1159 Views 20 Replies 12 Participants Last post by  lschirm4
Hello!
First post here, apologies if I missed anything obvious. I'm generally familiar with automotive concepts but I'm not an expert mechanic by any means.

I've got a 2004 WJ with 193,000 miles on it, located in interior British Columbia. The rear differential has been making an oscillating whooshing/light grinding sound, especially noticeable when coasting at speeds below 40 mph. Sounds a bit similar to a jet plane flying overhead. It's noticeable but doesn't sound catastrophic at this point. It's been making this noise for maybe a year or so now, and seems to be slowly getting louder over time. It's a Dana 44 HD.

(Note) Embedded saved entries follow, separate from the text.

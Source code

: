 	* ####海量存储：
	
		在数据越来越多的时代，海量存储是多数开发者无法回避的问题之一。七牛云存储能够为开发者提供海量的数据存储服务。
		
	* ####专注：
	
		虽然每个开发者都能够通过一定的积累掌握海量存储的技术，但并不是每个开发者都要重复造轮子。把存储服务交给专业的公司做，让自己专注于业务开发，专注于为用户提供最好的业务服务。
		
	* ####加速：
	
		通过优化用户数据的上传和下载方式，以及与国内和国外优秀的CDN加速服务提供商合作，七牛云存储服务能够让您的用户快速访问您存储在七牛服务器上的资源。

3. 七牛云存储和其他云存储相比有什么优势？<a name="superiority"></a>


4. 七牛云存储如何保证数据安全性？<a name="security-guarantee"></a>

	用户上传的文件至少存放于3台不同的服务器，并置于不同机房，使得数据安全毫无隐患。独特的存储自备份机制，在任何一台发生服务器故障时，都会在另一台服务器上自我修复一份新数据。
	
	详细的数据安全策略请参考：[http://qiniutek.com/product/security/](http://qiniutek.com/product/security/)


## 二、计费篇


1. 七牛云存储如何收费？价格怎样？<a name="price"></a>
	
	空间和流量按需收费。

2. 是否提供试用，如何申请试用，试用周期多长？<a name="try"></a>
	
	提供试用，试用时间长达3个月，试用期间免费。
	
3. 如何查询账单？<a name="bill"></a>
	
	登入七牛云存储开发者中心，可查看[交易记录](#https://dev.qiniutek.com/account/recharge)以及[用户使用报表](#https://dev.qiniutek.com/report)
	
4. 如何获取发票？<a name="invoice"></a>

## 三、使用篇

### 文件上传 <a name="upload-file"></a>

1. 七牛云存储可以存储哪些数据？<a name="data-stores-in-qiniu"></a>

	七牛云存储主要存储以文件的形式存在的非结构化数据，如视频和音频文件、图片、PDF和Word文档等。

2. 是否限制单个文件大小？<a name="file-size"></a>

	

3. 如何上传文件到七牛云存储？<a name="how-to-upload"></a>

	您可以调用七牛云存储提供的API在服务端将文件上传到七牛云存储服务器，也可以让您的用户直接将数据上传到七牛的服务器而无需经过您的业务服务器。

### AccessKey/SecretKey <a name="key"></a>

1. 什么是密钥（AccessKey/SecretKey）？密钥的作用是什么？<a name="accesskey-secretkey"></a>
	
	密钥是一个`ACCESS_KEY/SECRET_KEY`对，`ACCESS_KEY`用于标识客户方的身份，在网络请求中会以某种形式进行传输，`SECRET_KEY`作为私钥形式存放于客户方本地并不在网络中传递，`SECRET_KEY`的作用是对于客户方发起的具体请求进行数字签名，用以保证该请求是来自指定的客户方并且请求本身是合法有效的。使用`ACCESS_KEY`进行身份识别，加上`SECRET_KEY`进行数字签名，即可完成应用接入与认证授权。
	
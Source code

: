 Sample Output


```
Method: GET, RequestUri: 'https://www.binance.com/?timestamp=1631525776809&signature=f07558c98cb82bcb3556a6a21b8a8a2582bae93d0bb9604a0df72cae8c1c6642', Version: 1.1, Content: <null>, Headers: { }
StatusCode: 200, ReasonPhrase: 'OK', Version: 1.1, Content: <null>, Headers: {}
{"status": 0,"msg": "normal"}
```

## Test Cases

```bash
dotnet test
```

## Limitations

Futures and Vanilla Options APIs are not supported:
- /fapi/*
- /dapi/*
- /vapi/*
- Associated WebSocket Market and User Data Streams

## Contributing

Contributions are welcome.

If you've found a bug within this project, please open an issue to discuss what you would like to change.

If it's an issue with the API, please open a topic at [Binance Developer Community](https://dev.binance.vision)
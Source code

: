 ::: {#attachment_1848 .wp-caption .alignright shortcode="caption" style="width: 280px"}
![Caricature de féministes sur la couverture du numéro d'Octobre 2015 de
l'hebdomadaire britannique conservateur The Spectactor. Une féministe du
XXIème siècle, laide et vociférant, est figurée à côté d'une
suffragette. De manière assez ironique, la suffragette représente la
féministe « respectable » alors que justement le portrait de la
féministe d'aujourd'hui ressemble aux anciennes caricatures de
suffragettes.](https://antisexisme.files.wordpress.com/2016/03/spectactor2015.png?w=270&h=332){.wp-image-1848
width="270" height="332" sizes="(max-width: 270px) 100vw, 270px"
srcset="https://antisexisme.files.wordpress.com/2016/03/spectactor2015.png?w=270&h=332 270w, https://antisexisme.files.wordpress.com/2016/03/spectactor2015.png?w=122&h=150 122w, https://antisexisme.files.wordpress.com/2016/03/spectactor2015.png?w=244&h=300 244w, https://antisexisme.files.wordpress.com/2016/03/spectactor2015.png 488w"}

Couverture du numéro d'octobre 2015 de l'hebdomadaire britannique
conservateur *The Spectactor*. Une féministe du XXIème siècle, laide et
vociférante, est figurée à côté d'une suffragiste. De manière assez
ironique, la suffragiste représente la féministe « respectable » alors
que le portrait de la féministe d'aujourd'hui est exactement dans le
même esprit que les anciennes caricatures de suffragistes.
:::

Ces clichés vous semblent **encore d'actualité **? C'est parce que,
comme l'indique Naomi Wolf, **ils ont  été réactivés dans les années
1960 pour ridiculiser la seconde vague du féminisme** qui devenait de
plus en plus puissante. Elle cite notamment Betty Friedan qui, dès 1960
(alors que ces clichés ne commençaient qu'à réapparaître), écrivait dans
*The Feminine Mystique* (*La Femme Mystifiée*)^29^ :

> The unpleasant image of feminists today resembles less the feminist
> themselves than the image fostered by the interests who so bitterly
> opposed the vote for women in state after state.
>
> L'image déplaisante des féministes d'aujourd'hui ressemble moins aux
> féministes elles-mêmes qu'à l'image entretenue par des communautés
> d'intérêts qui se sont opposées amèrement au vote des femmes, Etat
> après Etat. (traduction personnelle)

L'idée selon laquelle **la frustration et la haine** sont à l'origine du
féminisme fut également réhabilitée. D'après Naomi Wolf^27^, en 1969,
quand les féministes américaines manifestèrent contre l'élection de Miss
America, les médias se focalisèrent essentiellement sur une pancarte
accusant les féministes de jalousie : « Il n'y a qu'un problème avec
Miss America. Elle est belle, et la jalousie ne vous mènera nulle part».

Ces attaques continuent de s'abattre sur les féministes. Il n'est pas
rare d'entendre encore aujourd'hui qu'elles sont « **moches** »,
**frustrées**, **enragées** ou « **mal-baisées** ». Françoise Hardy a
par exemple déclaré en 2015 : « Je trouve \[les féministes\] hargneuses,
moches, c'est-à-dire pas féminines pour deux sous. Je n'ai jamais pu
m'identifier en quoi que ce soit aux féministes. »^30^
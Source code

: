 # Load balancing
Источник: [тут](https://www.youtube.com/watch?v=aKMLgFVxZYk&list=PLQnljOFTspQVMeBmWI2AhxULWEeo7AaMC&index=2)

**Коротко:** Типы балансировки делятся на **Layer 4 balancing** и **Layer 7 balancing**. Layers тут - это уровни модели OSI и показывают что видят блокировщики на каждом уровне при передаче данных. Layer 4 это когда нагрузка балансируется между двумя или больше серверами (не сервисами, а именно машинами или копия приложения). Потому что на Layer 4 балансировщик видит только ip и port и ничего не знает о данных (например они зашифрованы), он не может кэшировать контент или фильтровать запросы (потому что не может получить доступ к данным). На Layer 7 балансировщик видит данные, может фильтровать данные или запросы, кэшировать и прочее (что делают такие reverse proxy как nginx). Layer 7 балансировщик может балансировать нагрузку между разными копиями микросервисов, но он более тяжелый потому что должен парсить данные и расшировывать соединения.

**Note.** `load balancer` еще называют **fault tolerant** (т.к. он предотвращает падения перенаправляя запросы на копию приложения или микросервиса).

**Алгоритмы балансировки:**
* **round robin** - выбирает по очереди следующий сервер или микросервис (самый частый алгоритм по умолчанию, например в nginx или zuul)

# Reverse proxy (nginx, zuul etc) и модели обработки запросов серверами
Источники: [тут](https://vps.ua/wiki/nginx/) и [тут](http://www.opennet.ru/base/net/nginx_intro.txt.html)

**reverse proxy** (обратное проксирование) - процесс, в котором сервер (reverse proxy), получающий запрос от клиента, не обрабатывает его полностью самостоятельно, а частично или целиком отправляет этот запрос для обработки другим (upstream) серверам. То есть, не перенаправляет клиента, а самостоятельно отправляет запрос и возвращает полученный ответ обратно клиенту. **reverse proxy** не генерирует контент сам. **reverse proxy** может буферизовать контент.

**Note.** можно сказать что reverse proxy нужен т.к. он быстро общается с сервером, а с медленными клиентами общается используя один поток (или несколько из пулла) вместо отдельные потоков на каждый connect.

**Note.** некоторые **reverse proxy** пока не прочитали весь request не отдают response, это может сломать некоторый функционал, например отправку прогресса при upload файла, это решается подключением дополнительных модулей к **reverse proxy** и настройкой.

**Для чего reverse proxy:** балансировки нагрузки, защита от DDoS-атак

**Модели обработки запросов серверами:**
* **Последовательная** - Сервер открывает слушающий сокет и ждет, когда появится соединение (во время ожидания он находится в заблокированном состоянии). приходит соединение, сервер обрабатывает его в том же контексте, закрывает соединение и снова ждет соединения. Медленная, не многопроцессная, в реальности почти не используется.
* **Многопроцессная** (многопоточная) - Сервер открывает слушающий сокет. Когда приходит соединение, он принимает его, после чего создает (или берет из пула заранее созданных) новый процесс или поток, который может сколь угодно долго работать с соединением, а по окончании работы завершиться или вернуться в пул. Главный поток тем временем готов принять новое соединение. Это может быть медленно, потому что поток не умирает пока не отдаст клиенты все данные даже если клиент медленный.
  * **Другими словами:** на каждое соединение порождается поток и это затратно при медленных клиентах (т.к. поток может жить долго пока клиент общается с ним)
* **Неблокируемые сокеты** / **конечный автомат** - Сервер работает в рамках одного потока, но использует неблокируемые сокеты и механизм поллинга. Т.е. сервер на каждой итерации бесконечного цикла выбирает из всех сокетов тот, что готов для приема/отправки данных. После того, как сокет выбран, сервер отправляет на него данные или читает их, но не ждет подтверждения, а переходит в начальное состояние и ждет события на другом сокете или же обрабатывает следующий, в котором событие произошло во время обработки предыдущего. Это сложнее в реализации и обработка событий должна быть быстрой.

I've taken it to a mechanic who took off the cover and said there was a moderate amount of metal shavings in there, and said that several of the bearings are worn/damaged, necessitating a full rebuild. Diff oil was replaced last year with mechanic also noting some metal shavings, but not as many.

A new diff + install would cost over $3,000 (Canadian, but still too much) and at this point in the car's life I can't justify that. I can get a used one from a junkyard for $350 and have it installed for less than $1,000 (although the mechanic won't guarantee anything with the used diff). My question to the Jeep forum hive mind is this: Is it worth going through the hassle of getting the used differential at this point (with the risk that it won't be much better than mine), or should I drive it until it's obviously falling to pieces before I go down that rabbit hole? I'd obviously prefer not to get stranded on the side of the road, but it's unclear to me if this thing will explode tomorrow or if I'll get another 50,000 miles out of it. Any chance it'll do something crazy and cause a major safety hazard? Or is it more likely to be a slow progression to louder and louder grinding noises until it's toast?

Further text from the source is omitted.